2008-09-18 Thread Peter Gutmann
Dirk-Willem van Gulik [EMAIL PROTECTED] writes:

As to technical options to accomplish this

The mechanisms for this actually already exist, they're just not used.  First
of all, you need to admit that you have a problem: SSL certs by themselves are
more or less useless in providing assurance, the phishers are buying genuine
CA-issued certs for soundalike domains using stolen credit cards just as
easily as legit sites are buying certs for genuine domains, and no amount of
signature checking and CRLs and other PKI paraphernalia will fix that.  As
Matt Blaze once said, A commercial CA will protect you from fraud by anyone
whose money it refuses to accept, which was meant tongue-in-cheek at the time
but given current practice by phishers that's exactly what a commercial CA
will do, and no more.

It's only once developers have accepted this that you can start looking for a
real solution:

- Use TLS-PSK, which performs mutual auth of client and server without ever
  communicating the password.  This vastly complicated phishing since the
  phisher has to prove advance knowledge of your credentials in order to
  obtain your credentials (there are a pile of nitpicks that people will come
  up with for this, I can send you a link to a longer writeup that addresses
  them if you insist, I just don't want to type in pages of stuff here).

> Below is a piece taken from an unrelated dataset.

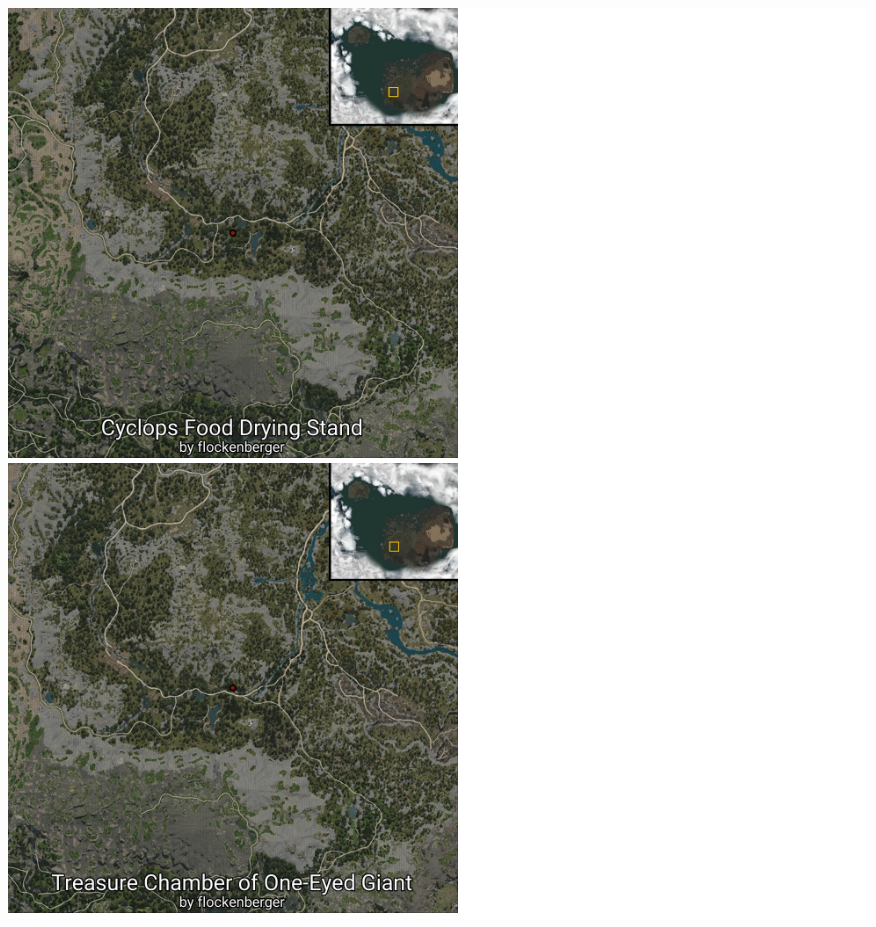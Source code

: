 <img src="./Giants_Cyclops Food Drying Stand_Preview.webp" width="450"/> <img src="./Giants_Treasure Chamber of One-Eyed Giant_Preview.webp" width="450"/>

- Implement key-continuity at the client, i.e. warn if submitting a password
  or credit card number to a site you've never visited before; display the
  password in cleartext if submitting over a non-SSL connection (this is
  better than any explicit warning); (insert standard list, I have a whole
  pile of these, including responses to objections).

- Use a service like Perspectives,
  http://www.cs.cmu.edu/~perspectives/index.html, to catch here-today-gone-
  tomorrow phishing sites (this is actually a service that someone like Google
  could provide, they crawl the web anyway so keeping track of how long a
  server key's been in use should be a relatively minor change to the existing
  process.  Anyone from Google security reading this list?).

- ... and many more, I won't list them all here.

So it's a two-step process, the first of which is to admit that you have a
problem.  As EV certs have shown, we haven't really even reached that first
step yet.

Peter.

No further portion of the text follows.